LISTED RECORDS:
============

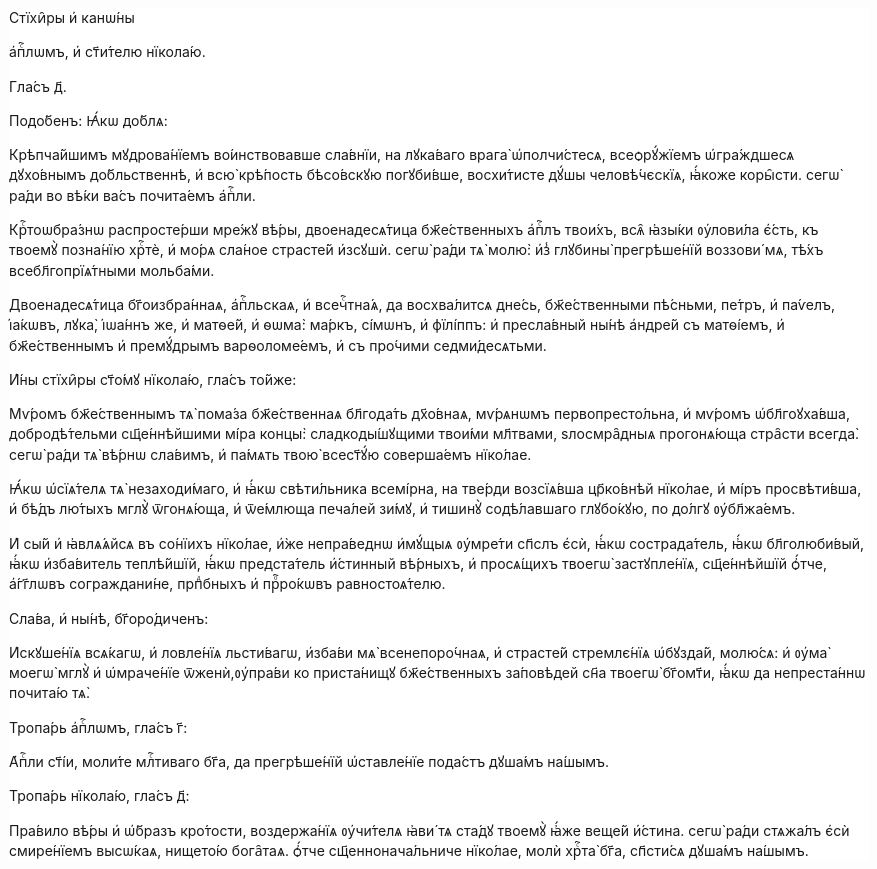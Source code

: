 Стїхи̑ры и҆ канѡ́ны

а҆пⷭ҇лѡмъ, и҆ ст҃и́телю нїкола́ю.

Гла́съ д҃.

Подо́бенъ: Ꙗ҆́кѡ до́блѧ:

Крѣпча́йшимъ мꙋдрова́нїемъ во́инствовавше сла́внїи, на лꙋка́ваго врага̀
ѡ҆полчи́стесѧ, всеѻрꙋ́жїемъ ѡ҆гра́ждшесѧ дꙋхо́внымъ до́бльственнѣ, и҆ всю̀
крѣ́пость бѣсо́вскꙋю погꙋби́вше, восхи́тисте дꙋ́шы человѣ́чєскїѧ, ꙗ҆́коже
коры̑сти. сегѡ̀ ра́ди во вѣ́ки ва́съ почита́емъ а҆пⷭ҇ли.

Крⷭ҇тоѡбра́знѡ распросте́рши мре́жꙋ вѣ́ры, двоенадесѧ́тица бж҃е́ственныхъ
а҆пⷭ҇лъ твои́хъ, всѧ̑ ꙗ҆зы́ки ᲂу҆лови́ла є҆́сть, къ твоемꙋ̀ позна́нїю хрⷭ҇тѐ, и҆
мо́рѧ сла́ное страсте́й и҆зсꙋшѝ. сегѡ̀ ра́ди тѧ̀ молю̀: и҆з̾ глꙋбины̀
прегрѣше́нїй воззови́ мѧ, тѣ́хъ всебл҃гопрїѧ́тными мольба́ми.

Двоенадесѧ́тица бг҃оизбра́ннаѧ, а҆пⷭ҇льскаѧ, и҆ всечⷭ҇тна́ѧ, да восхва́литсѧ
дне́сь, бж҃е́ственными пѣ́сньми, пе́тръ, и҆ па́ѵелъ, і҆а́кѡвъ, лꙋка̀, і҆ѡа́ннъ
же, и҆ матѳе́й, и҆ ѳѡма̀: ма́ркъ, сі́мѡнъ, и҆ фїлі́ппъ: и҆ пресла́вный ны́нѣ
а҆ндре́й съ матѳі́емъ, и҆ бж҃е́ственнымъ и҆ премꙋ́дрымъ варѳоломе́емъ, и҆ съ
про́чими седми́десѧтьми.

И҆́ны стїхи̑ры ст҃о́мꙋ нїкола́ю, гла́съ то́йже:

Мѵ́ромъ бж҃е́ственнымъ тѧ̀ пома́за бж҃е́ственнаѧ бл҃года́ть дх҃о́внаѧ,
мѵ́рѧнѡмъ первопресто́льна, и҆ мѵ́ромъ ѡ҆бл҃гоꙋха́вша, добродѣ́тельми
сщ҃е́ннѣйшими мі́ра концы̀: сладкоды́шꙋщими твои́ми мл҃твами, ѕлосмра̑дныѧ
прогонѧ́юща стра̑сти всегда̀. сегѡ̀ ра́ди тѧ̀ вѣ́рнѡ сла́вимъ, и҆ па́мѧть твою̀
всест҃ꙋ́ю соверша́емъ нїко́лае.

Ꙗ҆́кѡ ѡ҆сїѧ́телѧ тѧ̀ незаходи́маго, и҆ ꙗ҆́кѡ свѣти́льника всемі́рна, на тве́рди
возсїѧ́вша цр҃ко́внѣй нїко́лае, и҆ мі́ръ просвѣти́вша, и҆ бѣ́дъ лю́тыхъ мглꙋ̀
ѿгонѧ́юща, и҆ ѿе́млюща печа́лей зи́мꙋ, и҆ тишинꙋ̀ содѣ́лавшаго глꙋбо́кꙋю, по
до́лгꙋ ᲂу҆бл҃жа́емъ.

И҆ сы́й и҆ ꙗ҆влѧ́ѧйсѧ въ со́нїихъ нїко́лае, и҆̀же непра́веднѡ и҆мꙋ́щыѧ
ᲂу҆мре́ти сп҃слъ є҆сѝ, ꙗ҆́кѡ сострада́тель, ꙗ҆́кѡ бл҃голюби́вый, ꙗ҆́кѡ
и҆зба́витель теплѣ́йшїй, ꙗ҆́кѡ предста́тель и҆́стинный вѣ́рныхъ, и҆ просѧ́щихъ
твоегѡ̀ застꙋпле́нїѧ, сщ҃е́ннѣйшїй ѻ҆́тче, а҆́гг҃лѡвъ сограждани́не, прпⷣбныхъ
и҆ прⷪ҇ро́кѡвъ равностоѧ́телю.

Сла́ва, и҆ ны́нѣ, бг҃оро́диченъ:

И҆скꙋше́нїѧ всѧ́кагѡ, и҆ ловле́нїѧ льсти́вагѡ, и҆зба́ви мѧ̀ всенепоро́чнаѧ, и҆
страсте́й стремлє́нїѧ ѡ҆бꙋзда́й, молю́сѧ: и҆ ᲂу҆ма̀ моегѡ̀ мглꙋ̀ и҆ ѡ҆мраче́нїе
ѿженѝ,ᲂу҆пра́ви ко приста́нищꙋ бж҃е́ственныхъ за́повѣдей сн҃а твоегѡ̀ бг҃омт҃и,
ꙗ҆́кѡ да непреста́ннѡ почита́ю тѧ̀.

Тропа́рь а҆пⷭ҇лѡмъ, гла́съ г҃:

А҆пⷭ҇ли ст҃і́и, моли́те млⷭ҇тиваго бг҃а, да прегрѣше́нїй ѡ҆ставле́нїе пода́стъ
дꙋша́мъ на́шымъ.

Тропа́рь нїкола́ю, гла́съ д҃:

Пра́вило вѣ́ры и҆ ѡ҆́бразъ кро́тости, воздержа́нїѧ ᲂу҆чи́телѧ ꙗ҆ви́ тѧ ста́дꙋ
твоемꙋ̀ ꙗ҆́же веще́й и҆́стина. сегѡ̀ ра́ди стѧжа́лъ є҆сѝ смире́нїемъ высѡ́каѧ,
нището́ю бога̑таѧ. ѻ҆́тче сщ҃еннонача́льниче нїко́лае, молѝ хрⷭ҇та̀ бг҃а,
сп҃сти́сѧ дꙋша́мъ на́шымъ.
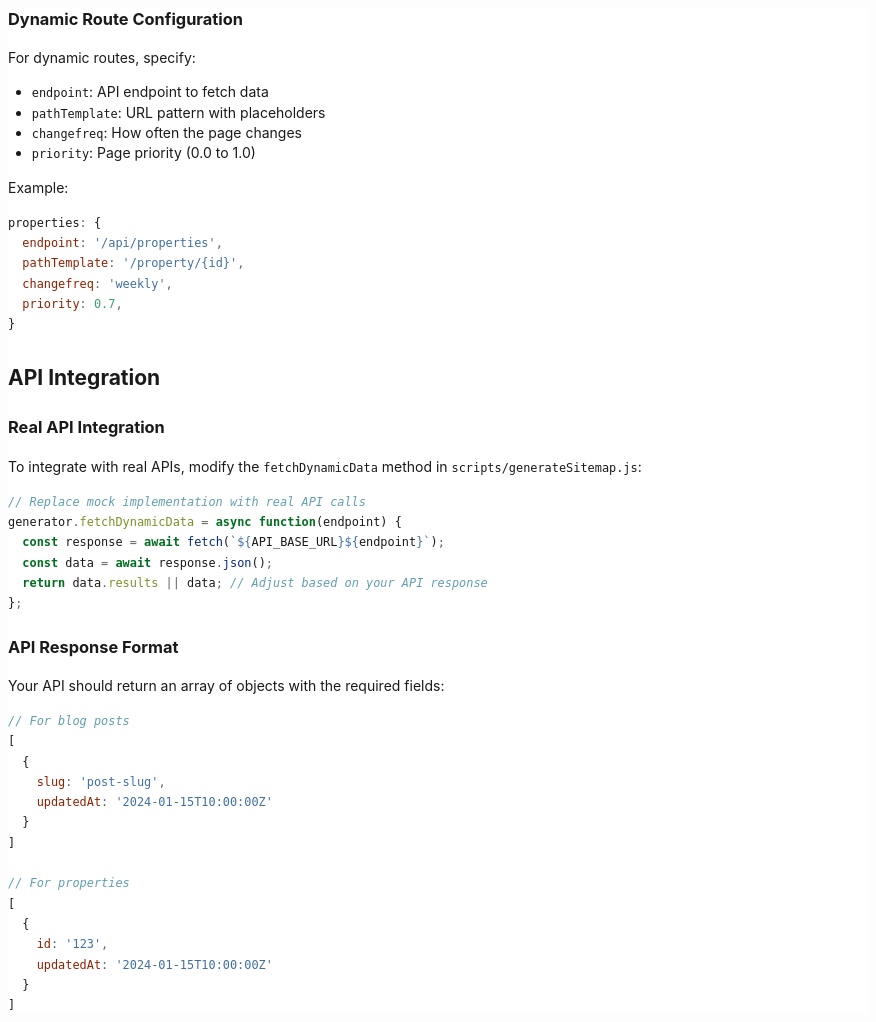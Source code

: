 ### Dynamic Route Configuration

For dynamic routes, specify:

- `endpoint`: API endpoint to fetch data
- `pathTemplate`: URL pattern with placeholders
- `changefreq`: How often the page changes
- `priority`: Page priority (0.0 to 1.0)

Example:
```javascript
properties: {
  endpoint: '/api/properties',
  pathTemplate: '/property/{id}',
  changefreq: 'weekly',
  priority: 0.7,
}
```

## API Integration

### Real API Integration

To integrate with real APIs, modify the `fetchDynamicData` method in `scripts/generateSitemap.js`:

```javascript
// Replace mock implementation with real API calls
generator.fetchDynamicData = async function(endpoint) {
  const response = await fetch(`${API_BASE_URL}${endpoint}`);
  const data = await response.json();
  return data.results || data; // Adjust based on your API response
};
```

### API Response Format

Your API should return an array of objects with the required fields:

```javascript
// For blog posts
[
  {
    slug: 'post-slug',
    updatedAt: '2024-01-15T10:00:00Z'
  }
]

// For properties
[
  {
    id: '123',
    updatedAt: '2024-01-15T10:00:00Z'
  }
]
```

============

WHAT TO WORK ON: Say how many lines in the data above contain the string "нїемъ", and give no other output.

ANSWER SECTION: 2